First, theology was demoted from queen to peer. It became one department among others, subject to the same methodological standards as chemistry or economics, which meant it was immediately disadvantaged, because the methods appropriate to chemistry are not the methods appropriate to questions about ultimate meaning. You cannot run a double-blind trial on the existence of God. The methodological displacement was dressed up as fairness but functioned as elimination.
Then, as theology lost institutional authority, the organizing question it had asked lost institutional standing. The disciplines were no longer required to justify themselves to anything outside their own methods. Physics justified itself to physics. Economics justified itself to economics. Each field became increasingly self-referential, increasingly sealed off from the questions that would have connected it to human meaning and moral purpose.
What followed was exactly what you would predict. The disciplines proliferated. The sub-disciplines multiplied. The papers accumulated. But the generative thinker, the person who could stand above the disciplines and see across them, became rarer and more suspect. Interdisciplinary work was celebrated in theory and rewarded almost nowhere in practice, because the institution had no framework for evaluating ideas that could not be assessed within a single discipline’s methodological standards.
The result is what you described: derivative work and cumulative work. More data confirming what is already believed. Existing methods applied to adjacent problems. The generation of knowledge without the generation of wisdom. The production of answers to questions that no one has interrogated to determine whether they are the right questions.
This is not a failure of intelligence. The modern university contains some of the most intelligent people who have ever lived. It is a failure of orientation. The instruments are extraordinarily fine. The compass was thrown out with the theology.
Tesla and the Altitude Problem
Nikola Tesla demonstrated radio-controlled craft on the Hudson River in 1898. He stood in Madison Square Garden and steered a small boat by remote control in front of a live audience. They thought it was a trick. A trained monkey, some of them said. They had no framework for what they were watching.
He tried to sell the concept to the United States Navy as an autonomous torpedo.

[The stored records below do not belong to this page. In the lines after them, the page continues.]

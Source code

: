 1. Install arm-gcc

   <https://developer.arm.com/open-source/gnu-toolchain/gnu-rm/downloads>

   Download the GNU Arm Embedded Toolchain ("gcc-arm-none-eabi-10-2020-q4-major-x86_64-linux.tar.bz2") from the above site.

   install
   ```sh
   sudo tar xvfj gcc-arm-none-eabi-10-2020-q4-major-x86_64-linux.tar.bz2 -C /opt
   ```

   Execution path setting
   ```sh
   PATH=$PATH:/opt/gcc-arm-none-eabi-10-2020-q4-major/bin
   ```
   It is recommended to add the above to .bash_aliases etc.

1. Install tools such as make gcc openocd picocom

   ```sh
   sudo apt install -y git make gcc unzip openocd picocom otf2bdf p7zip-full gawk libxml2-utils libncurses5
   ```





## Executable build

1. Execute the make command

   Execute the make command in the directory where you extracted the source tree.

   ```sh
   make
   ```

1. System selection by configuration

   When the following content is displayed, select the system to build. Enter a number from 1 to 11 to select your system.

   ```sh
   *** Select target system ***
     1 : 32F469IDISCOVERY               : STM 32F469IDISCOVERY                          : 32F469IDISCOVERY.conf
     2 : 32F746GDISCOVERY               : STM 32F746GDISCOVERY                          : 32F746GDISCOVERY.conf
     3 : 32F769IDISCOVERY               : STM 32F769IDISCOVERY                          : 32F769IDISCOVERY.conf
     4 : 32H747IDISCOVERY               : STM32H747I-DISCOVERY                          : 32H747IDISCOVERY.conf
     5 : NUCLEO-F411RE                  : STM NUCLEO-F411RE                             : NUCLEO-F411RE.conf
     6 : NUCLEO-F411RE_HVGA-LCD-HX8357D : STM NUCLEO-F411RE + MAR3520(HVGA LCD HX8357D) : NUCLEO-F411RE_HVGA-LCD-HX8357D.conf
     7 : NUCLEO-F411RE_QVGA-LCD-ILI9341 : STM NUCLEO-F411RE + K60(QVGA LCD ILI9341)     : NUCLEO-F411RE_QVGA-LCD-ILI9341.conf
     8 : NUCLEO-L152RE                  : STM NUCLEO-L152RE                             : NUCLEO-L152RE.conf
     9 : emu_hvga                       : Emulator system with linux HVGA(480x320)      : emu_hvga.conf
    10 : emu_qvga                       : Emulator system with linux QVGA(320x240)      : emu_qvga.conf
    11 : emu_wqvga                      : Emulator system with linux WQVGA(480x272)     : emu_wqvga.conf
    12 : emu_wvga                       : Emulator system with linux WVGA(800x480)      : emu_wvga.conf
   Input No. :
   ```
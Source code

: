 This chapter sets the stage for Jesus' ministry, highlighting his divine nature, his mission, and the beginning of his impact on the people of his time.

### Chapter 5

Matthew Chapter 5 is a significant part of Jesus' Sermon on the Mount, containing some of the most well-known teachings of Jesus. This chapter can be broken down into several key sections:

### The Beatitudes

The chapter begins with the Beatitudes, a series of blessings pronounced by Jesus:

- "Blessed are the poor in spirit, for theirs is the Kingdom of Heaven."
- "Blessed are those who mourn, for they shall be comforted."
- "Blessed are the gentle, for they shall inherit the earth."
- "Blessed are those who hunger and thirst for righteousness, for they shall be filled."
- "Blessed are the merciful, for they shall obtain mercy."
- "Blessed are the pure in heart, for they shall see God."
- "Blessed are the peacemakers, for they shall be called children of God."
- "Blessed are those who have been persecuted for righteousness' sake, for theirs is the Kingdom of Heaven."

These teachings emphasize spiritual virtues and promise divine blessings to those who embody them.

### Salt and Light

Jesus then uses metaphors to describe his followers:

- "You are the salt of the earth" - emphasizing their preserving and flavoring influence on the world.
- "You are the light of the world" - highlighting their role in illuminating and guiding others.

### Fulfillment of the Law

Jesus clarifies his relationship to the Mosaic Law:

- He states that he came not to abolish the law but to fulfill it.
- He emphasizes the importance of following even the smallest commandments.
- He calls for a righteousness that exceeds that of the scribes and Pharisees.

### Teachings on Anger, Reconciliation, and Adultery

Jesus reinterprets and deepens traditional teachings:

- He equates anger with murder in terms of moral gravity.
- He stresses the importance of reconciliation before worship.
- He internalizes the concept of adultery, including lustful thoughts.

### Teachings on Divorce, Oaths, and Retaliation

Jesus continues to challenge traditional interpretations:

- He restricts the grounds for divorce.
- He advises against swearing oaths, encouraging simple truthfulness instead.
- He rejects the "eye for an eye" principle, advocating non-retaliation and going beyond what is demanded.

They were not interested.
What Tesla was actually doing was thinking about the nature of electromagnetic energy and what the principle of wireless transmission made possible. The drone was not his project. It fell out of his project the way fruit falls from a tree. He was not solving the drone problem. He was asking a question so large that the drone was an incidental answer to it. He thought commercial radio was a quaint application of what he had built, a parlor trick dressed up as communication, because his mind was running at an altitude where the interesting questions were about transmitting power across the planet without wires.
That altitude is what the governing question produces.